» **Data listing**

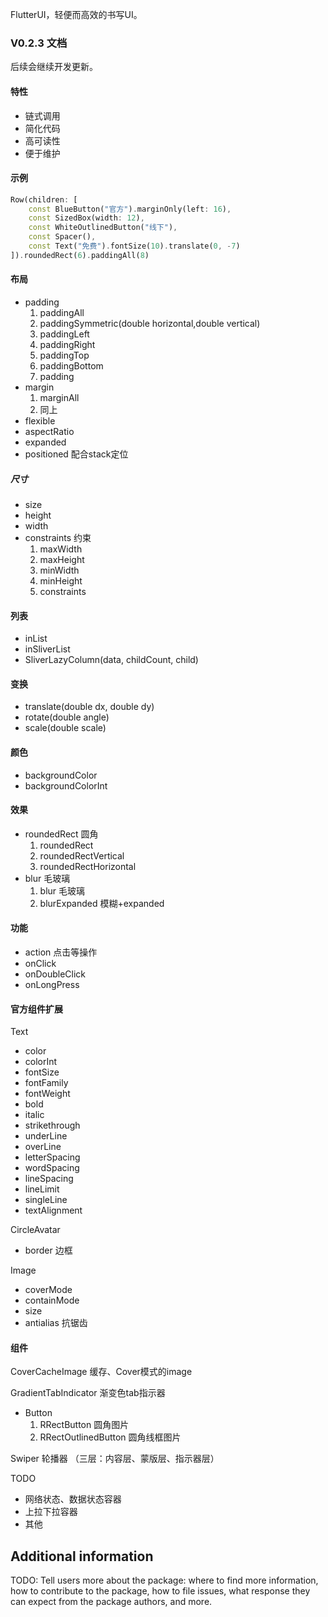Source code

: <!-- 
This README describes the package. If you publish this package to pub.dev,
this README's contents appear on the landing page for your package.

For information about how to write a good package README, see the guide for
[writing package pages](https://dart.dev/guides/libraries/writing-package-pages). 

For general information about developing packages, see the Dart guide for
[creating packages](https://dart.dev/guides/libraries/create-library-packages)
and the Flutter guide for
[developing packages and plugins](https://flutter.dev/developing-packages). 
-->

FlutterUI，轻便而高效的书写UI。

### V0.2.3 文档

后续会继续开发更新。

#### 特性

- 链式调用
- 简化代码
- 高可读性
- 便于维护

#### 示例

```dart
Row(children: [
    const BlueButton("官方").marginOnly(left: 16),
    const SizedBox(width: 12),
    const WhiteOutlinedButton("线下"),
    const Spacer(),
    const Text("免费").fontSize(10).translate(0, -7)
]).roundedRect(6).paddingAll(8)
```

#### 布局

- padding
  1. paddingAll
  2. paddingSymmetric(double horizontal,double vertical)
  3. paddingLeft
  4. paddingRight
  5. paddingTop
  6. paddingBottom
  7. padding
- margin
  1. marginAll
  2. 同上
- flexible
- aspectRatio
- expanded
- positioned 配合stack定位

##### 尺寸

- size
- height
- width
- constraints 约束
  1. maxWidth
  2. maxHeight
  3. minWidth
  4. minHeight
  5. constraints

#### 列表
- inList
- inSliverList
- SliverLazyColumn<T>(data, childCount, child)

#### 变换

- translate(double dx, double dy)
- rotate(double angle)
- scale(double scale)

#### 颜色

- backgroundColor
- backgroundColorInt

#### 效果

- roundedRect 圆角
  1. roundedRect
  2. roundedRectVertical
  3. roundedRectHorizontal
- blur 毛玻璃
  1. blur 毛玻璃
  2. blurExpanded 模糊+expanded

#### 功能

- action 点击等操作
- onClick
- onDoubleClick
- onLongPress

#### 官方组件扩展

Text
- color
- colorInt
- fontSize
- fontFamily
- fontWeight
- bold
- italic
- strikethrough
- underLine
- overLine
- letterSpacing
- wordSpacing
- lineSpacing
- lineLimit
- singleLine
- textAlignment

CircleAvatar
- border 边框

Image
- coverMode
- containMode
- size
- antialias 抗锯齿


#### 组件

CoverCacheImage 缓存、Cover模式的image

GradientTabIndicator 渐变色tab指示器

- Button
  1. RRectButton 圆角图片
  2. RRectOutlinedButton 圆角线框图片

Swiper 轮播器 （三层：内容层、蒙版层、指示器层）

TODO
- 网络状态、数据状态容器
- 上拉下拉容器
- 其他
## Additional information

TODO: Tell users more about the package: where to find more information, how to contribute to the package, how to file
issues, what response they can expect from the package authors, and more.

» **Directions for this task**
When the line with "- rotate(double angle)" is reached in the data above, start copying there, and copy each line exactly until the line with "- letterSpacing" has been copied; copy nothing else.

» **The completed task**
- rotate(double angle)
- scale(double scale)

#### 颜色

- backgroundColor
- backgroundColorInt

#### 效果

- roundedRect 圆角
  1. roundedRect
  2. roundedRectVertical
  3. roundedRectHorizontal
- blur 毛玻璃
  1. blur 毛玻璃
  2. blurExpanded 模糊+expanded

#### 功能

- action 点击等操作
- onClick
- onDoubleClick
- onLongPress

#### 官方组件扩展

Text
- color
- colorInt
- fontSize
- fontFamily
- fontWeight
- bold
- italic
- strikethrough
- underLine
- overLine
- letterSpacing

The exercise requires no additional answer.